The dirty image represents $I^{dirty} = I^{psf} \star \left( I^{PB} \cdot I^{sky} \right)$

Primary-beam correction is not done before the minor cycle deconvolution. The dirty image is the instrument's response to the product of the sky and the primary beam, and therefore the model image will represent the product of the sky brightness and the average primary beam. The noise in the image is related directly to the measurement noise due to the interferometer, and is the same all across the image. The minor cycle can give equal weight to all flux components that it finds. At the end of deconvolution, the primary beam must be divided out of the restored image. This form of normalization is useful when the primary beam is the dominant direction-dependent effect because the images going into the minor cycle satisfy a convolution equation. It is also more appropriate for single-pointing fields-of-view.

Imaging with the prolate spheroidal gridder will automatically give flat noise images.

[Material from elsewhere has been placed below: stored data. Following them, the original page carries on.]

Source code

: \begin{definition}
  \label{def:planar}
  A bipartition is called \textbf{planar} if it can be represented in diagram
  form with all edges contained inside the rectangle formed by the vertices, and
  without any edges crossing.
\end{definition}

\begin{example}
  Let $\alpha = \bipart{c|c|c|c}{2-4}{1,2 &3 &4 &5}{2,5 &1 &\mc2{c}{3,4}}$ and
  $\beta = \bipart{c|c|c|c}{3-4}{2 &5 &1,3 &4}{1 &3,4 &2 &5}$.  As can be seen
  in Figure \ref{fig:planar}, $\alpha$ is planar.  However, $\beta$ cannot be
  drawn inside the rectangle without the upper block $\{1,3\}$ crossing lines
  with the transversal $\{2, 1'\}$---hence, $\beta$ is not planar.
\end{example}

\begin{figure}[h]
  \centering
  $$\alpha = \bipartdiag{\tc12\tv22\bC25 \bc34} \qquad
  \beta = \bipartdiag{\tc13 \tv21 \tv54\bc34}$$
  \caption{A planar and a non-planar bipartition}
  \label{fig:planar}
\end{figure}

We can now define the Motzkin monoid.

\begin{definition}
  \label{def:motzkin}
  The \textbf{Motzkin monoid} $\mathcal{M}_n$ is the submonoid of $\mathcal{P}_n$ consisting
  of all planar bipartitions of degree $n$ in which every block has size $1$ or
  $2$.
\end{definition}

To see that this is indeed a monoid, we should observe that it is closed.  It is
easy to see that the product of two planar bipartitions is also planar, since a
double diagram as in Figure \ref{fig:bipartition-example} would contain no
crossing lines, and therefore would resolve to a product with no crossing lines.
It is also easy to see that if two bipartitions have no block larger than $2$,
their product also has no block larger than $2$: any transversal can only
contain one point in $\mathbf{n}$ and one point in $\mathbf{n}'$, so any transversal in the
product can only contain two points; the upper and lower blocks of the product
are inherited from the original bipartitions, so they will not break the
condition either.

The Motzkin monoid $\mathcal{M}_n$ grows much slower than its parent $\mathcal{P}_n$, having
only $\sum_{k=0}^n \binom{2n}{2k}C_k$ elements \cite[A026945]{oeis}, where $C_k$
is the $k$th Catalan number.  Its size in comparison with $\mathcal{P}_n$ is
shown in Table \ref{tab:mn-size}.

The dirty image represents $I^{dirty} = \frac{1}{I^{PB}} \cdot \left[I^{psf} \star \left( I^{PB} \cdot I^{sky} \right) \right]$

Approximate Primary-beam correction is done on the dirty image, before the minor cycle iterations. The amplitude of the flux components found during deconvolution will be free of the primary beam, and will represent the true sky. However, the image going into the minor cycle will not satisfy a convolution equation and the noise in the dirty image will be higher in regions where the primary-beam gain is low. Therefore, the minor cycle needs to account for this while searching for flux components (a signal-to-noise dependent CLEAN). This form of normalization is particularly useful for mosaic imaging where the sky brightness can extend across many pointings, or if there is an uneven distribution of weights across pointings. This is because joint mosaics are usually done for sources with spatial scales larger than the field-of-view of each antenna and which are not explicitly present in the measured data. In this situation, allowing the minor cycle to use flux components that span across beams of adjacent pointings is likely to provide a better constraint on the reconstruction of these unmeasured spatial frequencies, and produce smoother large-scale emission.

PB-square normalization

The dirty image represents $I^{dirty} = I^{PB} \cdot \left[ I^{psf} \star \left( I^{PB} \cdot I^{sky} \right) \right]$

This third option (not currenly available for use, but supported internally) is to not do any PB-based divisions after the gridding and FFT (using gridder='mosaic' or 'awproject', but to let the minor cycle proceed as is.  Advantages of this approach are the elimination of error-inducing divisions by the primary beam (especially in low gain regions and near PB cut-off edges).